6. While counsel may rely on other opinions, counsel may not assume the matters described in the last sentence of the third paragraph with respect to the Company and the Registrant Guarantors. Accordingly, please revise to limit such assumptions to parties other than the Company or the Registrant Guarantors.

Response: Counsel has revised the opinion in response to the Staff’s comment. Please see the last sentence of the third paragraph of the revised opinion, which has been included as Exhibit 5.1 to Amendment No. 1.

 

7. Please delete the qualifications and comments contained in the penultimate paragraph as inappropriate in opining that the Registered Notes and the Guarantees are “binding obligations” of the Company and the Registrant Guarantors, respectively.

Response: Counsel has revised the opinion in response to the Staff’s comment. Please see the last page of the revised opinion, which has been included as Exhibit 5.1 to Amendment No. 1.

 

8. We note the statement in the last sentence that the opinion speaks only as of its date. Please revise the opinion to speak as of the effective date of the registration statement or confirm that you will file an executed opinion, dated as of the effective date, on the effective date.

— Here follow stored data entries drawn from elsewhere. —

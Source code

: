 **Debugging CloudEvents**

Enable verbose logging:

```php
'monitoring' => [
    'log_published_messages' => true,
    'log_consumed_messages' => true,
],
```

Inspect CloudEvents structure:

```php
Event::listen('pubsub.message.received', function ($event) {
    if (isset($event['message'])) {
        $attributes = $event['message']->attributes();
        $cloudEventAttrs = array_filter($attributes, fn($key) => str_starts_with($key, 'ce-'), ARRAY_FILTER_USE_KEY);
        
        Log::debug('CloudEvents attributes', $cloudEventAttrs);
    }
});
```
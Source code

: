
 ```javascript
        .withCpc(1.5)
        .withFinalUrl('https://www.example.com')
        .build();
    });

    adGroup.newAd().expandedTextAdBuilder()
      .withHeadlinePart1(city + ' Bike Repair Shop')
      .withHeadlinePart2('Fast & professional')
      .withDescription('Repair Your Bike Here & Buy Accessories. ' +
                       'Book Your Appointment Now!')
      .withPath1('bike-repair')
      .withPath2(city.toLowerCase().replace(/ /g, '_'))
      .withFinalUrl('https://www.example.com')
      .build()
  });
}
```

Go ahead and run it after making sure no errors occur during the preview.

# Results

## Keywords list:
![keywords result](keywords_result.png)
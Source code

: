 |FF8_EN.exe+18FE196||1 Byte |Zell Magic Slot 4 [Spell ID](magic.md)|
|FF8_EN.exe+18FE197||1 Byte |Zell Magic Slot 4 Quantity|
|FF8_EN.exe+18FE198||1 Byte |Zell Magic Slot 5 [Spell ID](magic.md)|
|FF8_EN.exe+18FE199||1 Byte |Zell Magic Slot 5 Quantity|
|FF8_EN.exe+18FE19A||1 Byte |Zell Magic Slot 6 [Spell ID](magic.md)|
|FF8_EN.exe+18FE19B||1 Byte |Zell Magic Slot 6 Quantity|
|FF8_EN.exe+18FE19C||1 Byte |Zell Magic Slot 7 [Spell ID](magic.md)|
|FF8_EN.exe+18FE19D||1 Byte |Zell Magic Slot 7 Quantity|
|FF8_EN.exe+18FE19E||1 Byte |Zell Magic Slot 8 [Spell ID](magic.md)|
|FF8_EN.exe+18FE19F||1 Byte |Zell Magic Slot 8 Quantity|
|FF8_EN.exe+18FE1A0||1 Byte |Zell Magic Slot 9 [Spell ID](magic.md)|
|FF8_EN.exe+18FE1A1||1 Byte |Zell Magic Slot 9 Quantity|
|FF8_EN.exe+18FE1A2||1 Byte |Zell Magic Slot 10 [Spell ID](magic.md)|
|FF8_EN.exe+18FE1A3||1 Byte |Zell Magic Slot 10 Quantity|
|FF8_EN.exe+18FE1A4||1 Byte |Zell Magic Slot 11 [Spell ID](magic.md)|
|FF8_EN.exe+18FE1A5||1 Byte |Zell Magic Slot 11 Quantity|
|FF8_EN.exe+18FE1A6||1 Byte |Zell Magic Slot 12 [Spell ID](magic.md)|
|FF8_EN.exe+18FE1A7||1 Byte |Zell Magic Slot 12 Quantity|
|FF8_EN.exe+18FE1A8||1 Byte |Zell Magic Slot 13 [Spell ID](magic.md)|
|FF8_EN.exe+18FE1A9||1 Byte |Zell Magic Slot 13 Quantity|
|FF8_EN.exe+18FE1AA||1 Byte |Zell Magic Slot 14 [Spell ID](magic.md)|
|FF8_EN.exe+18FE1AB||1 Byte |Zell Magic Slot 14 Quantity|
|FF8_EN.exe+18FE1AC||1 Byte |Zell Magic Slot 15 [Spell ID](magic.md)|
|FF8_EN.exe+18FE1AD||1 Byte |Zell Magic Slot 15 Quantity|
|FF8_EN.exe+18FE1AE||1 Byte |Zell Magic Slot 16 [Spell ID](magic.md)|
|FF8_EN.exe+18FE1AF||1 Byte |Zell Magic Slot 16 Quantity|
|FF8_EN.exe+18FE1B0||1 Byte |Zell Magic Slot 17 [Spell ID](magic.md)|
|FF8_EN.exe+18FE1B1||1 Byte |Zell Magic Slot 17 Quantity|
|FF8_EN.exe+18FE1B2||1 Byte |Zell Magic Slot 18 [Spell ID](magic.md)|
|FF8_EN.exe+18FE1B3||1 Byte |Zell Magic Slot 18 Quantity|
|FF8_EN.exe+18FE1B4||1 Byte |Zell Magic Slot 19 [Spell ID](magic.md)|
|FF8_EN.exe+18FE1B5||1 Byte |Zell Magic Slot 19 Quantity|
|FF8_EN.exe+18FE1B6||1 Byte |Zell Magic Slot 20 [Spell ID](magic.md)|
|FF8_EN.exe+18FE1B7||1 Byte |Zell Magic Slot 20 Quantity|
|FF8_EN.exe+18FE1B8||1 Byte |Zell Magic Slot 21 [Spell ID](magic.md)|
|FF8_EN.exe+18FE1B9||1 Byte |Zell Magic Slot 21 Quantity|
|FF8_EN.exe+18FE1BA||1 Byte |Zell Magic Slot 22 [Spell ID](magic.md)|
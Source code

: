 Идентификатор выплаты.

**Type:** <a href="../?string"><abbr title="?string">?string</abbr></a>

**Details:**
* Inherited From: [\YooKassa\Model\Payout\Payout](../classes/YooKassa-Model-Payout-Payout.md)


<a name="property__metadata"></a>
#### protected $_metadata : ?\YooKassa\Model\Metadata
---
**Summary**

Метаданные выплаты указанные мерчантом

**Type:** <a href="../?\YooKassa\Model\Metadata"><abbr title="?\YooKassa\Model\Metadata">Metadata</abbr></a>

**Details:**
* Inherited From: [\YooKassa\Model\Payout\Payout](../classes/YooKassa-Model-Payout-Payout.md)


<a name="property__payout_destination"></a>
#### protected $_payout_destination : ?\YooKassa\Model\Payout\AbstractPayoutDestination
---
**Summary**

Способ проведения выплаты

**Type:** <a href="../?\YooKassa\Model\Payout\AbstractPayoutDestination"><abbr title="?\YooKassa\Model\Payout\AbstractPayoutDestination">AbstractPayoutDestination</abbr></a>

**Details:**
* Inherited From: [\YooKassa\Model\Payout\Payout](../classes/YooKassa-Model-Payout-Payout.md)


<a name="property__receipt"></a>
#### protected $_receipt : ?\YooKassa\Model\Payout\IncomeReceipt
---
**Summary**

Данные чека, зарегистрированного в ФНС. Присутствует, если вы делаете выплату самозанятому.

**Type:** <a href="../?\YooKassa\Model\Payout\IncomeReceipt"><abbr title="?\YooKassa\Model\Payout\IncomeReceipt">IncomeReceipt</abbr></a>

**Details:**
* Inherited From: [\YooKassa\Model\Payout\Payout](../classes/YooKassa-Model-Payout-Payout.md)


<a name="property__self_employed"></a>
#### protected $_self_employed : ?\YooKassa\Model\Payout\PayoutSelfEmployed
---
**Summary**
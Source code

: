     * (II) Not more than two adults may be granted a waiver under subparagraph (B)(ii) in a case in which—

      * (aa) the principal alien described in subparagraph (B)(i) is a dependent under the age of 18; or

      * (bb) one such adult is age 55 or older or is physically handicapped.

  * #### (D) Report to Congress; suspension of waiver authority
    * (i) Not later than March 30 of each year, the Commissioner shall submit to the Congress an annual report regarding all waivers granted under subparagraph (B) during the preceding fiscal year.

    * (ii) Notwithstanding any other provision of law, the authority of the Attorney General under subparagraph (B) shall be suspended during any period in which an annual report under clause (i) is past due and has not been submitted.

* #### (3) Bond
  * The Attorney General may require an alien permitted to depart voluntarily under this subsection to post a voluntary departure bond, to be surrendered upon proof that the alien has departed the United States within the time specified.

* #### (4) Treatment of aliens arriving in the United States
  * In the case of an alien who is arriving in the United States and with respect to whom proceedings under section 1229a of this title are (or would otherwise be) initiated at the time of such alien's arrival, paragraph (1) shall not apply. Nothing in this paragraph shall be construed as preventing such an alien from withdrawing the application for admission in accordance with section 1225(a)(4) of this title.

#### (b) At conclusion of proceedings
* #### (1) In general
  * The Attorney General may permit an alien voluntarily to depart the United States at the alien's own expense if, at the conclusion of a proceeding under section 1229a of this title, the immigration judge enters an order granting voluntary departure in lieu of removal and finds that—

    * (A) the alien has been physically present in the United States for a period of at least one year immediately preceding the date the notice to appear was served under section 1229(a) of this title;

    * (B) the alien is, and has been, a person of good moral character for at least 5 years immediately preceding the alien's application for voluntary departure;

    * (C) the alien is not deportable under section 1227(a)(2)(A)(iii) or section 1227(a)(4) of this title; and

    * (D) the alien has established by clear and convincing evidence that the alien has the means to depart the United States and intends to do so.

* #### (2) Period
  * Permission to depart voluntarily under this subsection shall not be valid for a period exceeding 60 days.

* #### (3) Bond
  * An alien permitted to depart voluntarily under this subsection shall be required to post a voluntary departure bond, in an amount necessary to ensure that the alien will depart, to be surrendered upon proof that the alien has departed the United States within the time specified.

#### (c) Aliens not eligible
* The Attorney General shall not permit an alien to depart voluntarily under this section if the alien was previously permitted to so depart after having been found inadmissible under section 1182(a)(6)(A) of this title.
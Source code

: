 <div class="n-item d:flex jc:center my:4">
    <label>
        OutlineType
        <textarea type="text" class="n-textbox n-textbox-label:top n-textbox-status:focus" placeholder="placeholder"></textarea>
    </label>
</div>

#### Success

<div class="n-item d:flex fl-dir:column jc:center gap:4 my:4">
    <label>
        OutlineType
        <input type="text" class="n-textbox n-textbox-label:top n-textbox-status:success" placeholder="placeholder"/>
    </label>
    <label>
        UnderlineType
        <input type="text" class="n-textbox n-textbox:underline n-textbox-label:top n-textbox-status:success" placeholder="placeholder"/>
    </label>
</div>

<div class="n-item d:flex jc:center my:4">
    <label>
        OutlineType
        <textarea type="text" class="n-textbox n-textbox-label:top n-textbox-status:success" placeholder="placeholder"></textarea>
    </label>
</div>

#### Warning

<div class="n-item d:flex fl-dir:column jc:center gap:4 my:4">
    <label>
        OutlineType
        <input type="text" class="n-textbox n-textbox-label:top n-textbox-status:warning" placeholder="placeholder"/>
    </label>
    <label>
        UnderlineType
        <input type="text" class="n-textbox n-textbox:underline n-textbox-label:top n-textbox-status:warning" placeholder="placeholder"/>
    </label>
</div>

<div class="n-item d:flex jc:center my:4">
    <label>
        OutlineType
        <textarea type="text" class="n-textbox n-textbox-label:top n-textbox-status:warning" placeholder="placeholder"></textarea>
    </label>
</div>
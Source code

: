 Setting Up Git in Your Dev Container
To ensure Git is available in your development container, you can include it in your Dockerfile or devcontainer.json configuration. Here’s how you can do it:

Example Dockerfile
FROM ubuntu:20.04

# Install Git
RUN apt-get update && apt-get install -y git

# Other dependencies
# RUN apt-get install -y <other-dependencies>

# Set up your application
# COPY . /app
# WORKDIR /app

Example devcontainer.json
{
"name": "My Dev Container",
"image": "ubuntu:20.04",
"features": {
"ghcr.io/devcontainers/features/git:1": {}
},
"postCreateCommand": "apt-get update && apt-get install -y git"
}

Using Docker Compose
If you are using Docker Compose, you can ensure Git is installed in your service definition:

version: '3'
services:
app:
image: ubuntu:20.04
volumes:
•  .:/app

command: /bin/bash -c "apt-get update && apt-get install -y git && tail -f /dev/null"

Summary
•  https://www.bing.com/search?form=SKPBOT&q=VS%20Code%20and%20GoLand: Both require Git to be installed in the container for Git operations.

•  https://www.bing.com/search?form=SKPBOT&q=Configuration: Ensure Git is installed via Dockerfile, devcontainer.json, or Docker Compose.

Response: The Company respectfully advises the Staff that the Company will file an exhibits-only amendment to the Registration Statement with an executed opinion of counsel, dated as of the effective date, on the effective date.

Exhibit 5.2

 

9. Counsel may not make its assumption in paragraph (c) on page 3 that the signatures of the Specified Entities for the Transaction Documents have been authorized because counsel is opining on such matter in paragraph (h) on page 4. Please revise.

Response: Counsel to the Company has revised the opinion in response to the Staff’s comment. Please see page 3 of the revised opinion, which has been included as Exhibit 5.2 to Amendment No. 1.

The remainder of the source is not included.